### TASK GOAL
Among the lines below, list those containing the string "asynchronous".

═══

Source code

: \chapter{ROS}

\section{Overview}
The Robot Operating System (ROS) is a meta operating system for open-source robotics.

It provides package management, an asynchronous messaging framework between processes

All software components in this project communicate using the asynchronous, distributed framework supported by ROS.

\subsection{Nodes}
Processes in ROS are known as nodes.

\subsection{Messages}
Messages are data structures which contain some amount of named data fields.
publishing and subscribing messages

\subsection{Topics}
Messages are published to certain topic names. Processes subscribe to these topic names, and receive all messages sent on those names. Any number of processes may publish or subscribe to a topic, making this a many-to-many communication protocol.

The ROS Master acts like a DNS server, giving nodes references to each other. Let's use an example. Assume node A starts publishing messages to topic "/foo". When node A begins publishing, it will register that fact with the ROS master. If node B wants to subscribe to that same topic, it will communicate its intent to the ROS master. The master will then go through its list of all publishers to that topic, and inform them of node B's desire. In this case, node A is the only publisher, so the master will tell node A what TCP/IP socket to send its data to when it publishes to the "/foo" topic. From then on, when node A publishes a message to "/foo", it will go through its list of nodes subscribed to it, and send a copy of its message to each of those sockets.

═══

### EXERCISE RESPONSE
It provides package management, an asynchronous messaging framework between processes
All software components in this project communicate using the asynchronous, distributed framework supported by ROS.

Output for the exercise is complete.